Frank Lloyd Wright & the Prairie Houses


Frank Lloyd Wright became a reference in architecture since the publication in Germany in 1910 of the Wasmuth Portfolio, a compilation of his works from the first decade of the 20th Century. A significant part of this work was a series of single-family houses built on the edges of Chicago that got known as the Prairie Houses. In these houses Wright intended to design a single ambience by reducing the partitions, so the interior space was a continuum instead of a succession of pieces. From that very moment on internal space, instead of façades, became the material which architects would work with.

Architecture becomes something integral, expression of a new permanent reality that lies in the habitable internal space of the room.
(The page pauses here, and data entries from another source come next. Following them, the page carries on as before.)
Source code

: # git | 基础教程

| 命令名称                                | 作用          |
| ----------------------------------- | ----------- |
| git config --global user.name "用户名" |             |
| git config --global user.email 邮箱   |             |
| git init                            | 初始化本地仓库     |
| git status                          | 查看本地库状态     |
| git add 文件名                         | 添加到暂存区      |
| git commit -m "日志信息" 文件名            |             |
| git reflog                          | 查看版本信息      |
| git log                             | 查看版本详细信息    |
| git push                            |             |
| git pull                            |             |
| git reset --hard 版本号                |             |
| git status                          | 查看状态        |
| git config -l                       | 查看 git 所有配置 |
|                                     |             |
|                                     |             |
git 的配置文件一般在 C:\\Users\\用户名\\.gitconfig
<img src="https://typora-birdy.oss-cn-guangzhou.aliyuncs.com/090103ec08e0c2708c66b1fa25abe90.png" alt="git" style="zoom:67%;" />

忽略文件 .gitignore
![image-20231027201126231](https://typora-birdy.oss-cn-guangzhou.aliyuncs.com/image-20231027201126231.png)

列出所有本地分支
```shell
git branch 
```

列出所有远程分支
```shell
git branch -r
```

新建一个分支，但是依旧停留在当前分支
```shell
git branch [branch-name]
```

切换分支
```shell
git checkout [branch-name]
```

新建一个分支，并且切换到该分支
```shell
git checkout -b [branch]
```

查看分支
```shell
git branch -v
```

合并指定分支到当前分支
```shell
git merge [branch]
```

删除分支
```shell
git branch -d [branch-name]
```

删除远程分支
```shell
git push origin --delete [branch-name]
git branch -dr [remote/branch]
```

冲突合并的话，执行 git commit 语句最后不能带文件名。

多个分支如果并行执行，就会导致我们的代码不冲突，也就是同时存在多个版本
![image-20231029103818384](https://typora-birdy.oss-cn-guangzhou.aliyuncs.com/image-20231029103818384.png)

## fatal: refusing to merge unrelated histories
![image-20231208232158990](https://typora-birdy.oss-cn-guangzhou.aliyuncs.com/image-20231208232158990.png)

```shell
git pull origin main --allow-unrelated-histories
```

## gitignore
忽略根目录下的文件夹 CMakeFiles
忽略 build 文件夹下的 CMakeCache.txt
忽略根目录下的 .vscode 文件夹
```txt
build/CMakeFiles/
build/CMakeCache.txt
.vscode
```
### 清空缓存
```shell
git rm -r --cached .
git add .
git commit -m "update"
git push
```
Frank Lloyd Wright, An autobiography, 1932

In these houses the influence of the Arts & Crafts movement, claiming for the union of the applied arts under the direction of architecture, was still very important. So architecture, furniture and applied decoration worked together in the resulting buildings. The main difference between Wright’s furniture and Arts & Crafts furniture lay in its architectural vocation and its use as space organiser.
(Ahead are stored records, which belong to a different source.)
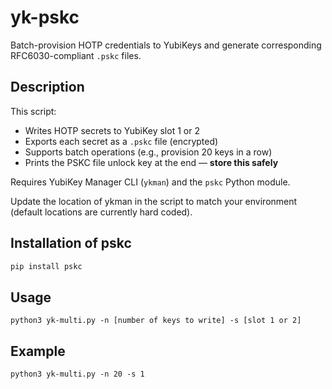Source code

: # yk-pskc

Batch-provision HOTP credentials to YubiKeys and generate corresponding RFC6030-compliant `.pskc` files.

## Description

This script:
- Writes HOTP secrets to YubiKey slot 1 or 2
- Exports each secret as a `.pskc` file (encrypted)
- Supports batch operations (e.g., provision 20 keys in a row)
- Prints the PSKC file unlock key at the end — **store this safely**

Requires YubiKey Manager CLI (`ykman`) and the `pskc` Python module.

Update the location of ykman in the script to match your environment (default locations are currently hard coded).

## Installation of pskc

```bash
pip install pskc
```

## Usage
```
python3 yk-multi.py -n [number of keys to write] -s [slot 1 or 2]
```

## Example
```
python3 yk-multi.py -n 20 -s 1
```
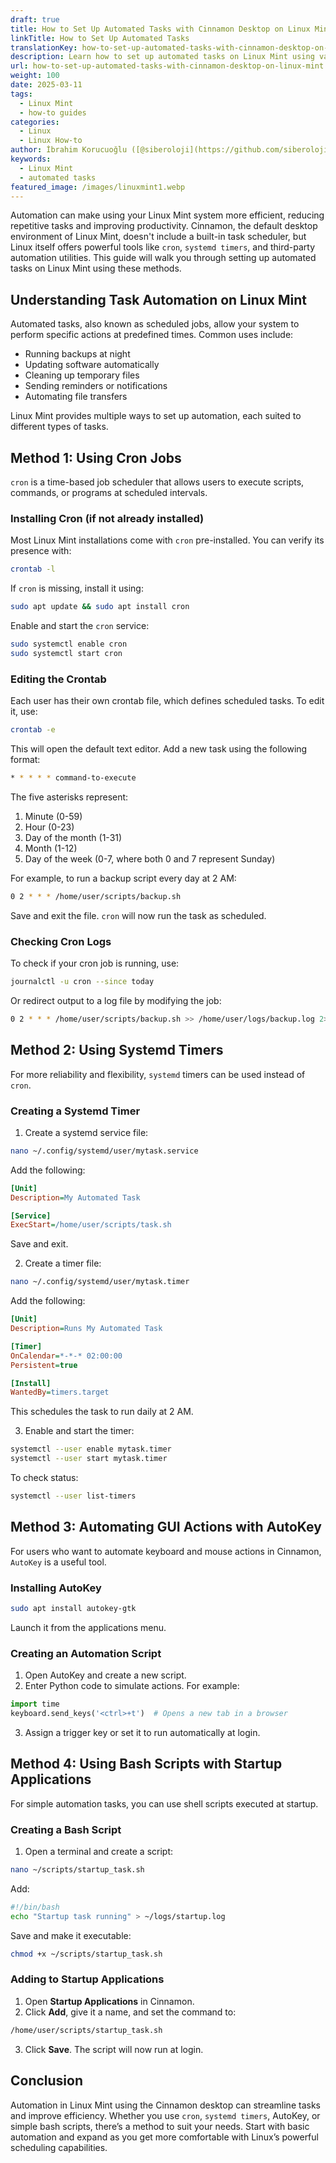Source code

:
```yaml
---
draft: true
title: How to Set Up Automated Tasks with Cinnamon Desktop on Linux Mint
linkTitle: How to Set Up Automated Tasks
translationKey: how-to-set-up-automated-tasks-with-cinnamon-desktop-on-linux-mint
description: Learn how to set up automated tasks on Linux Mint using various methods.
url: how-to-set-up-automated-tasks-with-cinnamon-desktop-on-linux-mint
weight: 100
date: 2025-03-11
tags:
  - Linux Mint
  - how-to guides
categories:
  - Linux
  - Linux How-to
author: İbrahim Korucuoğlu ([@siberoloji](https://github.com/siberoloji))
keywords:
  - Linux Mint
  - automated tasks
featured_image: /images/linuxmint1.webp
---
```

Automation can make using your Linux Mint system more efficient, reducing repetitive tasks and improving productivity. Cinnamon, the default desktop environment of Linux Mint, doesn't include a built-in task scheduler, but Linux itself offers powerful tools like `cron`, `systemd timers`, and third-party automation utilities. This guide will walk you through setting up automated tasks on Linux Mint using these methods.

## Understanding Task Automation on Linux Mint

Automated tasks, also known as scheduled jobs, allow your system to perform specific actions at predefined times. Common uses include:

- Running backups at night
- Updating software automatically
- Cleaning up temporary files
- Sending reminders or notifications
- Automating file transfers

Linux Mint provides multiple ways to set up automation, each suited to different types of tasks.

## Method 1: Using Cron Jobs

`cron` is a time-based job scheduler that allows users to execute scripts, commands, or programs at scheduled intervals.

### Installing Cron (if not already installed)

Most Linux Mint installations come with `cron` pre-installed. You can verify its presence with:

```bash
crontab -l
```

If `cron` is missing, install it using:

```bash
sudo apt update && sudo apt install cron
```

Enable and start the `cron` service:

```bash
sudo systemctl enable cron
sudo systemctl start cron
```

### Editing the Crontab

Each user has their own crontab file, which defines scheduled tasks. To edit it, use:

```bash
crontab -e
```

This will open the default text editor. Add a new task using the following format:

```bash
* * * * * command-to-execute
```

The five asterisks represent:

1. Minute (0-59)
2. Hour (0-23)
3. Day of the month (1-31)
4. Month (1-12)
5. Day of the week (0-7, where both 0 and 7 represent Sunday)

For example, to run a backup script every day at 2 AM:

```bash
0 2 * * * /home/user/scripts/backup.sh
```

Save and exit the file. `cron` will now run the task as scheduled.

### Checking Cron Logs

To check if your cron job is running, use:

```bash
journalctl -u cron --since today
```

Or redirect output to a log file by modifying the job:

```bash
0 2 * * * /home/user/scripts/backup.sh >> /home/user/logs/backup.log 2>&1
```

## Method 2: Using Systemd Timers

For more reliability and flexibility, `systemd` timers can be used instead of `cron`.

### Creating a Systemd Timer

1. Create a systemd service file:

```bash
nano ~/.config/systemd/user/mytask.service
```

Add the following:

```ini
[Unit]
Description=My Automated Task

[Service]
ExecStart=/home/user/scripts/task.sh
```

Save and exit.

2. Create a timer file:

```bash
nano ~/.config/systemd/user/mytask.timer
```

Add the following:

```ini
[Unit]
Description=Runs My Automated Task

[Timer]
OnCalendar=*-*-* 02:00:00
Persistent=true

[Install]
WantedBy=timers.target
```

This schedules the task to run daily at 2 AM.

3. Enable and start the timer:

```bash
systemctl --user enable mytask.timer
systemctl --user start mytask.timer
```

To check status:

```bash
systemctl --user list-timers
```

## Method 3: Automating GUI Actions with AutoKey

For users who want to automate keyboard and mouse actions in Cinnamon, `AutoKey` is a useful tool.

### Installing AutoKey

```bash
sudo apt install autokey-gtk
```

Launch it from the applications menu.

### Creating an Automation Script

1. Open AutoKey and create a new script.
2. Enter Python code to simulate actions. For example:

```python
import time
keyboard.send_keys('<ctrl>+t')  # Opens a new tab in a browser
```

3. Assign a trigger key or set it to run automatically at login.

## Method 4: Using Bash Scripts with Startup Applications

For simple automation tasks, you can use shell scripts executed at startup.

### Creating a Bash Script

1. Open a terminal and create a script:

```bash
nano ~/scripts/startup_task.sh
```

Add:

```bash
#!/bin/bash
echo "Startup task running" > ~/logs/startup.log
```

Save and make it executable:

```bash
chmod +x ~/scripts/startup_task.sh
```

### Adding to Startup Applications

1. Open **Startup Applications** in Cinnamon.
2. Click **Add**, give it a name, and set the command to:

```bash
/home/user/scripts/startup_task.sh
```

3. Click **Save**. The script will now run at login.

## Conclusion

Automation in Linux Mint using the Cinnamon desktop can streamline tasks and improve efficiency. Whether you use `cron`, `systemd timers`, AutoKey, or simple bash scripts, there’s a method to suit your needs. Start with basic automation and expand as you get more comfortable with Linux’s powerful scheduling capabilities.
Wright used different strategies to involve the furniture in the whole architectural design. When it was possible, he turned the pieces of furniture into fixed elements, embedded in the walls or working themselves as partition walls. In the case of furniture that occupied a central position in the room, such as the dining tables and chairs of the Prairie Houses, their shape and firmness conferred them a seeming immobility and the capacity of defining their own space inside the room.